[asy]
size(4cm);
draw((0,0)--(2,0)--(2,2)--(0,2)--cycle);
draw((0,0)--(0,-1)--(1,-3^.5)--(2,-1)--(2,0));
draw((2,0)--(3,1)--(2,2)--(1,3)--(0,2));
draw((0,2)--(-1,1)--(-3^.5,0)--(-1,-1)--(0,-2));
draw((0,-2)--(1,-3)--(2,-2)--(3,-1)--(2,0),dashed);
[/asy]
Let $O$ be the center of the square.
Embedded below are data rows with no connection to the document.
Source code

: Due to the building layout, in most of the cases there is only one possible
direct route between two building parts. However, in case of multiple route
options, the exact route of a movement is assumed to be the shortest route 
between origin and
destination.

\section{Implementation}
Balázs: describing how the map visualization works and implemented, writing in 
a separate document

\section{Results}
Since the side length of the square is $s$, the distance from $O$ to any vertex of the square is $\sqrt{s^2 + s^2} = s\sqrt{2}.$
Let $A,$ $B,$ $C,$ $D$ be the vertices of the square, in that order. Let $E,$ $F,$ $G,$ $H$ be the centers of the equilateral triangles with $\overline{AB},$ $\overline{BC},$ $\overline{CD},$ $\overline{DA}$ as bases, respectively.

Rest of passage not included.